L. Zou1, B. Zheng1, L. Zou1 1Guangdong Provincial Hospital Of Chinese Medicine,Department Of Gastrointestinal Surgery,Guangzhou, GUANGDONG, China
Introduction:
This study was aimed to compare the safety, feasibility and short-term effects of Laparoscopic bursectomy and D2 radical gastrectomy(LBDRG) with those of laparoscopic D2 radical gastrectomy (LDRG) in advanced gastric cancer (AGC).
Methods:
We retrospectively analyzed data on 68 consecutive patients undergoing LBDRG via an outside bursa omentalis approach (OBOA) from August 2012 to December 2014. The surgical outcomes of patients who underwent LBDRG were matched and compared with those of patients who underwent classic LDRG in our department at the same time.
Results:
The clinicopathological characteristics were similar between the two groups following matching. Although the mean operative time was longer in the LBDRG group than in the LDRG group (323.4±20.70 min vs. 288.5±21.76 min; p<0.05), the number of lymph nodes dissected was significantly greater in the LBDRG group than in the LDRG group (30.49±5.41 vs. 23.2±4.87; p<0.05).

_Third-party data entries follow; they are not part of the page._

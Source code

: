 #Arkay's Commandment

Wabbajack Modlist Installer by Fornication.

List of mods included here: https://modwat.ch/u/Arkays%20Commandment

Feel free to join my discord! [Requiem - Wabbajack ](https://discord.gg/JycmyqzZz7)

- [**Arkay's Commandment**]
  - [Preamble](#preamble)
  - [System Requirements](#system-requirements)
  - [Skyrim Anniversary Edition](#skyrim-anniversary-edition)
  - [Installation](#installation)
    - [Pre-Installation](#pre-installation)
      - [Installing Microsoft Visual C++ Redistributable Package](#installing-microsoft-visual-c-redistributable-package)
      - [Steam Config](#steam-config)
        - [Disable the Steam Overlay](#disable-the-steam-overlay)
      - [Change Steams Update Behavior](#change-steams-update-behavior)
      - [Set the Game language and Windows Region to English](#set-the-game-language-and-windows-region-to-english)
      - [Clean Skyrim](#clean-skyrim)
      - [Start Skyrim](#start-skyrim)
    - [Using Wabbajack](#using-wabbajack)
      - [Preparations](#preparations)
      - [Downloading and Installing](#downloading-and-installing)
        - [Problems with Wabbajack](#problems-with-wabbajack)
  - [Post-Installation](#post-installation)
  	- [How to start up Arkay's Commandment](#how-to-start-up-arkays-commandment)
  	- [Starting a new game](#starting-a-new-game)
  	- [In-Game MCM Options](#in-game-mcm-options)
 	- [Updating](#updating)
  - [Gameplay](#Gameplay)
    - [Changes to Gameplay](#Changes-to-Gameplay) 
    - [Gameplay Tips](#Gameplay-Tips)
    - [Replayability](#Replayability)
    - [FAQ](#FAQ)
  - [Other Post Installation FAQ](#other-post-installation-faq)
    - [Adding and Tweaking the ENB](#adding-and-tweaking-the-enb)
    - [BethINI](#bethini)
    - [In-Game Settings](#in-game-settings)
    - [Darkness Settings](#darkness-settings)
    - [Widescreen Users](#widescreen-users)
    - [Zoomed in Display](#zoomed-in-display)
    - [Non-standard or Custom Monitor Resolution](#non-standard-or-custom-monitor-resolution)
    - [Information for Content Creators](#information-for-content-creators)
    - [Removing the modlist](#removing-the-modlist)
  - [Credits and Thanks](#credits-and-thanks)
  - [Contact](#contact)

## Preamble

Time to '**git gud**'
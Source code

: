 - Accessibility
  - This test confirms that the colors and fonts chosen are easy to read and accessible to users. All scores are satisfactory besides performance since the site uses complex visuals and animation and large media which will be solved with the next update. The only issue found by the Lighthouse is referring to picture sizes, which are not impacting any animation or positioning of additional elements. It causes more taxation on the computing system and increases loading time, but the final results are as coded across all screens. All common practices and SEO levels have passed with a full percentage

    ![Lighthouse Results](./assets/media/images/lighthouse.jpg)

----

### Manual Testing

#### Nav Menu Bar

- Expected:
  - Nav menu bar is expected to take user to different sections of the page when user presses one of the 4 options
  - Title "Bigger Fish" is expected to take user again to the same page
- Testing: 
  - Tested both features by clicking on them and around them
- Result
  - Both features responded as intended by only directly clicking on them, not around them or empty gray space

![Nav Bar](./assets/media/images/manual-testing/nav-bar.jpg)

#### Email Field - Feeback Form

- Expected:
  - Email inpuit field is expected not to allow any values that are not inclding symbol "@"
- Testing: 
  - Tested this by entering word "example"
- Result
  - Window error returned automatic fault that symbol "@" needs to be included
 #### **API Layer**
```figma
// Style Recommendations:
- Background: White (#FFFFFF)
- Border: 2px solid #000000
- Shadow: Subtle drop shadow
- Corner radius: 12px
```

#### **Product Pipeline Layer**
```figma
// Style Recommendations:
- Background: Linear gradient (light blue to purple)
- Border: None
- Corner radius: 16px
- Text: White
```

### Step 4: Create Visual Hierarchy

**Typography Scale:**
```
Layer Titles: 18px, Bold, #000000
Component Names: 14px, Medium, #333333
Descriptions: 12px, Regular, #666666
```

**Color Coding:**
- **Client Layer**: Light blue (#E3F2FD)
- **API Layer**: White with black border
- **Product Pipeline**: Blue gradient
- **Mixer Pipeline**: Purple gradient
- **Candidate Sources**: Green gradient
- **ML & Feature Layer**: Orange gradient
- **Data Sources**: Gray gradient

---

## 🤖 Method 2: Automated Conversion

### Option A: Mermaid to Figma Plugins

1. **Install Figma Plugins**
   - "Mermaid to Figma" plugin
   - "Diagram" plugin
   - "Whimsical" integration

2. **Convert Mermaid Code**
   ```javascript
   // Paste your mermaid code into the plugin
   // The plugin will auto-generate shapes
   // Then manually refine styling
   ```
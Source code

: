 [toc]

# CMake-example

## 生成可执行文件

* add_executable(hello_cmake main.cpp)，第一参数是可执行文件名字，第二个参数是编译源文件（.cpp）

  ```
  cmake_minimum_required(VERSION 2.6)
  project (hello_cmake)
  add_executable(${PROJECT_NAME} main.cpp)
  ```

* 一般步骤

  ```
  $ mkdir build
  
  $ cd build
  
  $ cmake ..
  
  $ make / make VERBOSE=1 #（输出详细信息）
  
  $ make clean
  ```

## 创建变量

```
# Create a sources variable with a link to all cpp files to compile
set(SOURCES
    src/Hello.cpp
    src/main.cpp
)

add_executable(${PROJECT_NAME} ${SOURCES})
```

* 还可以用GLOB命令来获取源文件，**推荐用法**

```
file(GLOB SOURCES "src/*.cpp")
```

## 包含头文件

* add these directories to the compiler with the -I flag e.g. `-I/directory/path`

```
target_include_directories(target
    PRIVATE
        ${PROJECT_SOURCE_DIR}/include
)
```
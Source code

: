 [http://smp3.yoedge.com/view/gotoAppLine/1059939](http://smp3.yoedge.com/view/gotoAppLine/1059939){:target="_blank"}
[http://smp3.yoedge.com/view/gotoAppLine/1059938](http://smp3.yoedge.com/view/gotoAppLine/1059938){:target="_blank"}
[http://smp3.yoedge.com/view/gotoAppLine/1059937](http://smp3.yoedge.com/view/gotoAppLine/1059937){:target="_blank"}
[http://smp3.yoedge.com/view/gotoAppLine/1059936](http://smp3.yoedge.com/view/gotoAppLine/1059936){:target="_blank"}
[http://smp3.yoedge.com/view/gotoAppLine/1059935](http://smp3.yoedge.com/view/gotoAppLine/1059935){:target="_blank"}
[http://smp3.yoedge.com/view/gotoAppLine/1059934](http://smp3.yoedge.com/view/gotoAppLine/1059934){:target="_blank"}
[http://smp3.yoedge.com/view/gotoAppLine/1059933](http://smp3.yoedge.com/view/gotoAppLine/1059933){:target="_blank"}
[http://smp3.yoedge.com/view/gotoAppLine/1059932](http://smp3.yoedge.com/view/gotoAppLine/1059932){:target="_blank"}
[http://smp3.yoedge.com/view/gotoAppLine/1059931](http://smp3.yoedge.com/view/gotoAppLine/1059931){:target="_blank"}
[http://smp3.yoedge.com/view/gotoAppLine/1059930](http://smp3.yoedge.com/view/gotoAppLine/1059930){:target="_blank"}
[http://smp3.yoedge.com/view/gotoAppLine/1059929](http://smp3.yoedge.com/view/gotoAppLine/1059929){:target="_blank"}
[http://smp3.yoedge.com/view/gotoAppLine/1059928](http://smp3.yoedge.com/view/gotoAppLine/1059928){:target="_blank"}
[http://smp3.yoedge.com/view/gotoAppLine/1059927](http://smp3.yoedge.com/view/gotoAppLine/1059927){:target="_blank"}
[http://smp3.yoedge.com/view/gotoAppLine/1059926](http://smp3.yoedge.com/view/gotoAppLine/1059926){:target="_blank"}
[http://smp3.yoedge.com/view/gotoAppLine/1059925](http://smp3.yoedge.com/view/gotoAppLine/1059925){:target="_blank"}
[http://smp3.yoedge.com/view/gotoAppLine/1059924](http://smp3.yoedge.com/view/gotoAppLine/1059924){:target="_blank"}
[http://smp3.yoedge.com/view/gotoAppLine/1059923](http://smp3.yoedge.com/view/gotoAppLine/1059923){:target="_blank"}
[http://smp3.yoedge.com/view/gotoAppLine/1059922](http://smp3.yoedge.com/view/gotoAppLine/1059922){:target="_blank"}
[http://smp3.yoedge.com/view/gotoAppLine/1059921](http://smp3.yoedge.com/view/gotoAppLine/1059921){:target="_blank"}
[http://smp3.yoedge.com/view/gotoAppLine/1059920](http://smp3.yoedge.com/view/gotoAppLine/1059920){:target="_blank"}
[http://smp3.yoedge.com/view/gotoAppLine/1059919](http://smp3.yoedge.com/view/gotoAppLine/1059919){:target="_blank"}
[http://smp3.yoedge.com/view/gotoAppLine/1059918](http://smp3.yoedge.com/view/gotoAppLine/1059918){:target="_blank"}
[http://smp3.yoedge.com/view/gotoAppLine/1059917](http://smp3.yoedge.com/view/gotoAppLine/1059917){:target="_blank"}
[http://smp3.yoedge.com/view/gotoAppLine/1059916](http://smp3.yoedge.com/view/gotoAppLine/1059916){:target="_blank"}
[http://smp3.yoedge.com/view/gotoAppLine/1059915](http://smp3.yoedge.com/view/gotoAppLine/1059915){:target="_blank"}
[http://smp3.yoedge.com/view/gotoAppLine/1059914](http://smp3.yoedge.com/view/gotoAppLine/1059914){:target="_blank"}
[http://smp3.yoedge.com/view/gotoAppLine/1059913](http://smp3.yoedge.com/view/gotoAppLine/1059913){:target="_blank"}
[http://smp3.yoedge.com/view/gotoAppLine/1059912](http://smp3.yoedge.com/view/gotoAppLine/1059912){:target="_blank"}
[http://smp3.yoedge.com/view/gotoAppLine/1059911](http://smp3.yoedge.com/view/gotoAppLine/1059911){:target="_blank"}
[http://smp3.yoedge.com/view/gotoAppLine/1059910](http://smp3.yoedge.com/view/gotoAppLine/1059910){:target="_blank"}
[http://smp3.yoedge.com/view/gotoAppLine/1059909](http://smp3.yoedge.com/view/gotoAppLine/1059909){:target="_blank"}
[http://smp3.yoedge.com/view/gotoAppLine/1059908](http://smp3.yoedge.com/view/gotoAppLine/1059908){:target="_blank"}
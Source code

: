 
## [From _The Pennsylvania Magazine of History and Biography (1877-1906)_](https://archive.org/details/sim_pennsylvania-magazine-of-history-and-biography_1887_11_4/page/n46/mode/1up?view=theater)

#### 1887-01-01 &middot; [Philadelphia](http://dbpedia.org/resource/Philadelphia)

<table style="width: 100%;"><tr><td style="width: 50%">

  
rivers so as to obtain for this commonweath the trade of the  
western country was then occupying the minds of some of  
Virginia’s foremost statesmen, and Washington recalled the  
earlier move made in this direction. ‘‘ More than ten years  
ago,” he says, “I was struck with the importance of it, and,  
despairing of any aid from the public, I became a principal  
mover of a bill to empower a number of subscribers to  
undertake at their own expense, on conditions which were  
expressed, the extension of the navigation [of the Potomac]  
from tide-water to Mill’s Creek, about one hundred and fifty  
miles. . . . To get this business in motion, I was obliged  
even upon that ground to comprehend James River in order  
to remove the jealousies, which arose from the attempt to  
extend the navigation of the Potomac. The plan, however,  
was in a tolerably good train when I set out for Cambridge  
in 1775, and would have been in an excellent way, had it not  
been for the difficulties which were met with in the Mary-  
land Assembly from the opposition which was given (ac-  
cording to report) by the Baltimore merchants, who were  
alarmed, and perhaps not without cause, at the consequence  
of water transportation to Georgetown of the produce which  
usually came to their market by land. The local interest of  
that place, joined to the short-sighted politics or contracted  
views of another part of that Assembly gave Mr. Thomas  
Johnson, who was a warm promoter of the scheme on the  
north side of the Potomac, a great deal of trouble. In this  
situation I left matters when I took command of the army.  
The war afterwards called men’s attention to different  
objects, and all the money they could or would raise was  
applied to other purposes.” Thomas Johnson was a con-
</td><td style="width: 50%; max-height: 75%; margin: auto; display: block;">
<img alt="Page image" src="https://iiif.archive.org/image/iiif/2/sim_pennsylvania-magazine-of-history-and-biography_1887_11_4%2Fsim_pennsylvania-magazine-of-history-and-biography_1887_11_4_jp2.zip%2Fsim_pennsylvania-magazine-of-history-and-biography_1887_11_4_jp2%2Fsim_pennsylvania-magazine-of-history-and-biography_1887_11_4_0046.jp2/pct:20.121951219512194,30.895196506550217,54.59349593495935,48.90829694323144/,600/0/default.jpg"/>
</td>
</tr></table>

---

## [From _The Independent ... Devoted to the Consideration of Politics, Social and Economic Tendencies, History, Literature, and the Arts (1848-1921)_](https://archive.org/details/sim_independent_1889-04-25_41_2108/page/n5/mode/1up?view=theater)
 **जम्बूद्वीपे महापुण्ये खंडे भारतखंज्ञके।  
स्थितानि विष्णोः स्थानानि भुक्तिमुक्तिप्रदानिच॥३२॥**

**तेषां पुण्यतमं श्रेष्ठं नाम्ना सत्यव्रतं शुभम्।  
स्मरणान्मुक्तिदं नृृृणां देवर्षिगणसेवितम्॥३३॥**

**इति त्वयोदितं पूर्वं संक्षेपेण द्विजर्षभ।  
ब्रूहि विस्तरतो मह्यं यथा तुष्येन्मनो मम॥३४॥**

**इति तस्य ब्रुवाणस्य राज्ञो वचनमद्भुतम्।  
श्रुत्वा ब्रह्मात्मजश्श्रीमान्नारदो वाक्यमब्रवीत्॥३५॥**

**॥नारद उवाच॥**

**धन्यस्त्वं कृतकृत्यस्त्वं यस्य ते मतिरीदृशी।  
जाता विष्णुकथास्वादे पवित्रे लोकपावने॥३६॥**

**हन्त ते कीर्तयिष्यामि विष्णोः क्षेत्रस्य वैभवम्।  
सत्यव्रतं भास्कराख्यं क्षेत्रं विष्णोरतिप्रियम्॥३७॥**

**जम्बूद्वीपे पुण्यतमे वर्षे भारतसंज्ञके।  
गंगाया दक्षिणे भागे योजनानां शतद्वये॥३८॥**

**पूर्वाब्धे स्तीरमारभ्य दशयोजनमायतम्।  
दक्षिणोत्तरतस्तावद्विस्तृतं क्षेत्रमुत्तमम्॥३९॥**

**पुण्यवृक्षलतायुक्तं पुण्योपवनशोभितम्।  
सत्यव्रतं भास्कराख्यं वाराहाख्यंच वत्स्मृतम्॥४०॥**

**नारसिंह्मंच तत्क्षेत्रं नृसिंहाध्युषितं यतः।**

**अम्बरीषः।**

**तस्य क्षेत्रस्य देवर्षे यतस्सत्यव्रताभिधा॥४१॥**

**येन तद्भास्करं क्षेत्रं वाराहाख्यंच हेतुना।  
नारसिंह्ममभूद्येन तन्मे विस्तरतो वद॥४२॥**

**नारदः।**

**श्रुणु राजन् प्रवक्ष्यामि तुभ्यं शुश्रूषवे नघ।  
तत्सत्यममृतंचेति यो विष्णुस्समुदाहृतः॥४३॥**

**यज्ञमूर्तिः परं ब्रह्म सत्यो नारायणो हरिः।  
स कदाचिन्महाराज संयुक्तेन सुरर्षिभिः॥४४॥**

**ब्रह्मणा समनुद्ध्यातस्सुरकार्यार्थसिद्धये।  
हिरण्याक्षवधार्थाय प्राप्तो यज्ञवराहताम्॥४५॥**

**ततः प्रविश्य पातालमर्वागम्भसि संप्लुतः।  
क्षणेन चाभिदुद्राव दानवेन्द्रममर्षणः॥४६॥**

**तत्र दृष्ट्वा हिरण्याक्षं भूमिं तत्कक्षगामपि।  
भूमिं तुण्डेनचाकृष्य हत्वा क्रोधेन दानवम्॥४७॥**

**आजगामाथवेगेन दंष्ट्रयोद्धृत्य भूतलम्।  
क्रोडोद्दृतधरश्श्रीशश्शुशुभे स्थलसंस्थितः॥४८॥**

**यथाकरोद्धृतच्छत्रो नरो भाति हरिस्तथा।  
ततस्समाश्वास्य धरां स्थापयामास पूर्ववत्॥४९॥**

Additionally, there was no significant difference in the rate of local recurrence or metastases within the median two-year follow-up between the LBDRG group (5.9% [4/68]) and the LDRG group (8.8% [6/68]).
Conclusion:
These results suggested that this technique is technically safe and feasible for AGC patients, and the short-term oncological effects are equal to those of LDRG.